選挙のときに、「職員の給与水準についてどう考えるか?」というお問い合わせがありました。 ホームページに掲載してほしいとのことでしたので、考えについてちょっと書いておきたいと思います。

給与のベースダウンは慎重にすべき

職員の給与水準についてですが、一律で下げるべきというのは乱暴だと考えています。 若年層については民間と比べてもそこまで極端に高い訳ではないですし、 いわゆるベースダウンを強硬に行うことで業務の質が低下することを懸念するためです。

ベースダウンを敢行するのであれば、別に昇給の道筋を設けなければならないと思っています。 給与については、ルサンチマン的な発想ではなく、誰がみても納得する理屈を以って触る必要がある領域です。

給与水準はどうやって決められる?

ちなみに、現行の給与水準については基本的に国の人事院による勧告に準じて設定されています。 国の人事院による給与調査は、官民比較と言っています。
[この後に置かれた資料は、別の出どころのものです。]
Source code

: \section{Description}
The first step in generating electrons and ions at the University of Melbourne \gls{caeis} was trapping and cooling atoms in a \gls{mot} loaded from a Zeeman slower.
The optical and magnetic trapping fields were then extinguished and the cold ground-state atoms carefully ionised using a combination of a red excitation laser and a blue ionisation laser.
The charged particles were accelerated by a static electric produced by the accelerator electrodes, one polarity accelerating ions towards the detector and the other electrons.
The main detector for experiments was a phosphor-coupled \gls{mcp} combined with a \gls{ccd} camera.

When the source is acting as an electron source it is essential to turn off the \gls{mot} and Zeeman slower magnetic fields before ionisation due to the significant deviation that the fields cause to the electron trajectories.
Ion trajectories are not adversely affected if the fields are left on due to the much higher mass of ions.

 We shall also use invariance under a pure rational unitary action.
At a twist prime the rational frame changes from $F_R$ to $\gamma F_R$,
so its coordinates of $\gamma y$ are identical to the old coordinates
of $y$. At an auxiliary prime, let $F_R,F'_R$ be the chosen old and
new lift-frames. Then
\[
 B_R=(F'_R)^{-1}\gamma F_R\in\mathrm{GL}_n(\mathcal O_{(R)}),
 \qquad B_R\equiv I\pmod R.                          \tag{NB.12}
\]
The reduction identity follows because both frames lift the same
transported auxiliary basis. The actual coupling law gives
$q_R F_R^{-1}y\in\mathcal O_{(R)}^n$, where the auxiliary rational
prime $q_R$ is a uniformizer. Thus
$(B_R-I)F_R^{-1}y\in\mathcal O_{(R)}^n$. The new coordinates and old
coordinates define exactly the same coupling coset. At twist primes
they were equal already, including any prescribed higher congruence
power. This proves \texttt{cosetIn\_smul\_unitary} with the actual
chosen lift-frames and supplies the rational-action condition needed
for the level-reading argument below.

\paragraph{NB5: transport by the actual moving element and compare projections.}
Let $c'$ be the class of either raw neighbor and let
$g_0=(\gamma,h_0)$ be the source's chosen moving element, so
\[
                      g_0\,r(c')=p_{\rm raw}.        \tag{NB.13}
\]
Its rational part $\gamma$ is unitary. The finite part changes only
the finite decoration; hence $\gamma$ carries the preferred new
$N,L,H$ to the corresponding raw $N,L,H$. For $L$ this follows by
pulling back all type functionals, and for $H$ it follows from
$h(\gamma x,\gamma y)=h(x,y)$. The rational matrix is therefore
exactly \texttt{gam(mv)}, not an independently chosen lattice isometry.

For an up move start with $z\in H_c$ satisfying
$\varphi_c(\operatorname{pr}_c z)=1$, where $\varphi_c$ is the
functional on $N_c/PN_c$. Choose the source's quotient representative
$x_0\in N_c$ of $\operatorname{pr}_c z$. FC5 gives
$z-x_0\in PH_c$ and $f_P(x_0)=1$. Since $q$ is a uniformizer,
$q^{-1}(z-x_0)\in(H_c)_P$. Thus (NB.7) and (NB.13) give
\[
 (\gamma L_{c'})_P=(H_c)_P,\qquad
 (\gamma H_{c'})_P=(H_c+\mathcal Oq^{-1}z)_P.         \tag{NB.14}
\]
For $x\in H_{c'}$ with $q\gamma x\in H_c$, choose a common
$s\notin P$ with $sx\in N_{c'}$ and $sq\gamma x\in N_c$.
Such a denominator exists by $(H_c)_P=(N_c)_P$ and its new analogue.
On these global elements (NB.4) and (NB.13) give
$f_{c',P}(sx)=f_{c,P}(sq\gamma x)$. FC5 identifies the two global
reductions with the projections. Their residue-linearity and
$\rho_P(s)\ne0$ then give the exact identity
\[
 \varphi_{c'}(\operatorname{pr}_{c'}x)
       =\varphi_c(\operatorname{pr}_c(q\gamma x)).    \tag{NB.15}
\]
民間と一言で言っても 業種によっては全く変わってきますし、単純比較が果たしてできるのだろうか?という疑問はあります。 人事院による給与の調査について、誰もが納得する形で行われるようになるのであれば 一議員の立場で人の給与を云々言う必要は無くなると考えています。

現行のシステムに問題はないのか

ただ問題視すべきは、55歳まで定期昇給があることではないかと思います。 一定の年齢に達した以降は年数による定期昇給ではなく、昇進、昇級による給与アップとなる方が自然だと思います。 ある程度の経験を積んだ以降は、経年によるスキルアップは見込めなくなるからです。 ある程度の経験を積んだ者がただ単に1年過ごすだけではスキルアップができないのは業種問わず、当たり前の話です。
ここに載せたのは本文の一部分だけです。